— Exercise requirements —
Copy, from the data below, each line that has the word "command".

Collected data
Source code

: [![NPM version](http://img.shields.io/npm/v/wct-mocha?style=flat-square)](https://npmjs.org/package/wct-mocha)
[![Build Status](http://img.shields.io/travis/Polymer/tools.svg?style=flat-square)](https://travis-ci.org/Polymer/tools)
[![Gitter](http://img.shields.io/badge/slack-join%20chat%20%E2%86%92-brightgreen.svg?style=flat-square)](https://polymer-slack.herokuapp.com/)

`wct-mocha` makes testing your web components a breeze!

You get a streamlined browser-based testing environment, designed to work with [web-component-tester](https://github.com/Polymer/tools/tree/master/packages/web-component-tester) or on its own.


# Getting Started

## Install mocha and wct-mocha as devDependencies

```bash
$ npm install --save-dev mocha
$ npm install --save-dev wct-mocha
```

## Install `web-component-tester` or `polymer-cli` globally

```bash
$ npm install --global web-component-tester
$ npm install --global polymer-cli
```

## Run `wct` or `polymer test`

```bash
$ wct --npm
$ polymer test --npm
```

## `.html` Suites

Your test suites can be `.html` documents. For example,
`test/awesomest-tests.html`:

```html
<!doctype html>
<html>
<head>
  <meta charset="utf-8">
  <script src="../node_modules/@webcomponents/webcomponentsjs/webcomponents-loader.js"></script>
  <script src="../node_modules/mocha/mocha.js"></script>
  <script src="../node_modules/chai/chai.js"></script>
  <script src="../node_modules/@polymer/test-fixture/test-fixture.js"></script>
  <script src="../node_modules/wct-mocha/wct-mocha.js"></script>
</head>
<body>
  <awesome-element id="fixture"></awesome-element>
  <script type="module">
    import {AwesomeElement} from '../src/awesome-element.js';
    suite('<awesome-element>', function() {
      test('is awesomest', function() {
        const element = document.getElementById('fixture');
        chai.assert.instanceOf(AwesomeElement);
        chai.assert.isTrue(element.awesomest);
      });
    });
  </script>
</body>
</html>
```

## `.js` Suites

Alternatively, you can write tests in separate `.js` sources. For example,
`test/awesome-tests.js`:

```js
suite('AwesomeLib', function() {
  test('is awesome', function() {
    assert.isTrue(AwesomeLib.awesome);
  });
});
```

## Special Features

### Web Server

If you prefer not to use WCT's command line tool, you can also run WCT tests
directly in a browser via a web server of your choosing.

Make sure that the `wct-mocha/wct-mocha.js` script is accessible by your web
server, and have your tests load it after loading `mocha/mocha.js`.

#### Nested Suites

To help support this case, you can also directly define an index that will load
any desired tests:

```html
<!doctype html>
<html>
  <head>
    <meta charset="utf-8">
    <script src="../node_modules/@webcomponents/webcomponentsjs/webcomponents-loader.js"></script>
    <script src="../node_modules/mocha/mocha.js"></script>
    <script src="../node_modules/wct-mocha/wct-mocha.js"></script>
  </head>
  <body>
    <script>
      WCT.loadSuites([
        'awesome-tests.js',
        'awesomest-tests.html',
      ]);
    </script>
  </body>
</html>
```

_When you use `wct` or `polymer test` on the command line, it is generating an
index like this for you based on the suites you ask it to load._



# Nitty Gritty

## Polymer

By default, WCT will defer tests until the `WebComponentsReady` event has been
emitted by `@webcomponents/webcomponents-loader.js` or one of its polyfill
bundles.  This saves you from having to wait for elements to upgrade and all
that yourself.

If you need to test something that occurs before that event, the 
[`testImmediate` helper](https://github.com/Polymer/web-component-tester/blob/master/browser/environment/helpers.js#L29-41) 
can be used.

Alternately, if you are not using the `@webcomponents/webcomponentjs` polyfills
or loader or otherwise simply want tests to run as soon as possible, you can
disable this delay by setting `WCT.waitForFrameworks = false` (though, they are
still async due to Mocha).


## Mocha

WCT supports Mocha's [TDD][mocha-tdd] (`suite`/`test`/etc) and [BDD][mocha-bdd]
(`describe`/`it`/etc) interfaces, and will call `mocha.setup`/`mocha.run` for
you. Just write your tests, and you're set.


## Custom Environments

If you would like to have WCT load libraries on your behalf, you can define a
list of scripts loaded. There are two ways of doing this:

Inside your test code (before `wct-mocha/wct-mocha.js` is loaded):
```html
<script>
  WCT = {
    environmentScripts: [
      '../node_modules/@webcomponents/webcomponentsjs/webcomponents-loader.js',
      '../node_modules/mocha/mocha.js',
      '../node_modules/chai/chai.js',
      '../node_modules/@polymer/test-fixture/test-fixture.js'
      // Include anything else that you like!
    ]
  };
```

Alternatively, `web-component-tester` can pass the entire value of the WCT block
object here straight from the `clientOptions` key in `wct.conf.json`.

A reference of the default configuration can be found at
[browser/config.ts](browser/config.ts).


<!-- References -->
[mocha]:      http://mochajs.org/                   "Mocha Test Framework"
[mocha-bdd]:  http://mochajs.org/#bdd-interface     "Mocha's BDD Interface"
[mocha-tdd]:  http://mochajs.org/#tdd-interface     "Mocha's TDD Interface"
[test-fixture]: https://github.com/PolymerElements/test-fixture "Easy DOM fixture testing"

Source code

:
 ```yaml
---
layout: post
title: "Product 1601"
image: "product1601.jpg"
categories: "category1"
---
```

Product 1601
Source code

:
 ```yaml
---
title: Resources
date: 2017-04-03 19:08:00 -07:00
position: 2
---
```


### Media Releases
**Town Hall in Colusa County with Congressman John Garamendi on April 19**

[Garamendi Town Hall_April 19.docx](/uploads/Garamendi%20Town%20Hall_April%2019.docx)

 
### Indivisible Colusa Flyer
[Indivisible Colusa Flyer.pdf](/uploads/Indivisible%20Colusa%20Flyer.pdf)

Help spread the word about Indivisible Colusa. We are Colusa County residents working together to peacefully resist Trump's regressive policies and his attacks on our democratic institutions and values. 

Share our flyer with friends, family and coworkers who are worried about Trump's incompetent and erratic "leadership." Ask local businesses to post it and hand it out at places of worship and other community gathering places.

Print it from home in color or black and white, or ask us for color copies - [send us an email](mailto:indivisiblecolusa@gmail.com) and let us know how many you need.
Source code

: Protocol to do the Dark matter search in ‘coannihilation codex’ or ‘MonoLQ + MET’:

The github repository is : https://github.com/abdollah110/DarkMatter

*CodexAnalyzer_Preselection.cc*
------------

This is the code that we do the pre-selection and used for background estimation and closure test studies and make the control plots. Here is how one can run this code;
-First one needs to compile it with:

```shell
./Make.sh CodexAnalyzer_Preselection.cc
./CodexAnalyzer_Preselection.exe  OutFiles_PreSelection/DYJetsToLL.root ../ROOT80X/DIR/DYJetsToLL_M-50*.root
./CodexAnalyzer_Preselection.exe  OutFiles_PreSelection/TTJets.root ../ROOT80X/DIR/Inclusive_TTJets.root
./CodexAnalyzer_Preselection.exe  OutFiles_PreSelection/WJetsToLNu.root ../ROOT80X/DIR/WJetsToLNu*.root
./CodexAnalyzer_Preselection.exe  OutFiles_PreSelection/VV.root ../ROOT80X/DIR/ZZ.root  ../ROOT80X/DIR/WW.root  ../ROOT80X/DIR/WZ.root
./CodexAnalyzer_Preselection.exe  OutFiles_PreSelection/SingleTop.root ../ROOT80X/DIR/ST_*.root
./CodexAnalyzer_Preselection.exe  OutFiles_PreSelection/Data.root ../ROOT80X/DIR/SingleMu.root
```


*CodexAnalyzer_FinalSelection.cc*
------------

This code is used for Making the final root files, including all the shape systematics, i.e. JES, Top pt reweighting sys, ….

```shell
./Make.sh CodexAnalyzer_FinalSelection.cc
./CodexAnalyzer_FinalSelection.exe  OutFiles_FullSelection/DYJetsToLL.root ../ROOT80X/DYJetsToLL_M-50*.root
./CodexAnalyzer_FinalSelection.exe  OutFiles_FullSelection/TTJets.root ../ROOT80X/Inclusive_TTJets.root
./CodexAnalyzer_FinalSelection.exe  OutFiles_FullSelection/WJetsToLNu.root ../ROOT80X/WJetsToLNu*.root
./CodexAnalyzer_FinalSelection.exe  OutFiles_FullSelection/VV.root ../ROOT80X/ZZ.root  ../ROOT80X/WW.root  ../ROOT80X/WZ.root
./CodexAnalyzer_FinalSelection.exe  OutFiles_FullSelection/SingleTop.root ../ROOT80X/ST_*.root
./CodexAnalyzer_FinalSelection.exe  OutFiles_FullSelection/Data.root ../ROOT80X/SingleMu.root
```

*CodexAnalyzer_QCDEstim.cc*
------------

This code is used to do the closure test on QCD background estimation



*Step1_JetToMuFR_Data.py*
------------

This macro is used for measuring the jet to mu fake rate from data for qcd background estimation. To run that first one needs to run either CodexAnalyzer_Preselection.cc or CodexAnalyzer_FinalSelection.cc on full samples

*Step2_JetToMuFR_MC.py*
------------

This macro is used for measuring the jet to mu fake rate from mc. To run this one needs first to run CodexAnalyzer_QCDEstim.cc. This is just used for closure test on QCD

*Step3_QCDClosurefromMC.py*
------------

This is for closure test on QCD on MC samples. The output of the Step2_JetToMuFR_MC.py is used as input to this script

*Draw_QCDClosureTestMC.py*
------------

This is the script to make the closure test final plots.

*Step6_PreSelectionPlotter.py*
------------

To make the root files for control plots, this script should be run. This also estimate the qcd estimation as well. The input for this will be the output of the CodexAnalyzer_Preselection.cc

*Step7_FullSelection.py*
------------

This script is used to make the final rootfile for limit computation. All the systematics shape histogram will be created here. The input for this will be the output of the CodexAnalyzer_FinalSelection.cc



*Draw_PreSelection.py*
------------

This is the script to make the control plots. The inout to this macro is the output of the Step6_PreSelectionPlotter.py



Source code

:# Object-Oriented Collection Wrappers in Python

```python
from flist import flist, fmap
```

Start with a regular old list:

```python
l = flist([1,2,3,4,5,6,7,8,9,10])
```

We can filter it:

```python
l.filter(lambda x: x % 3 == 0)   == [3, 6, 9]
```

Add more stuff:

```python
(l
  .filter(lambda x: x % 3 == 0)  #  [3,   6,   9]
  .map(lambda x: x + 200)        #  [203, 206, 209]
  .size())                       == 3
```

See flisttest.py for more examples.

— Solution for this exercise —
If you prefer not to use WCT's command line tool, you can also run WCT tests
_When you use `wct` or `polymer test` on the command line, it is generating an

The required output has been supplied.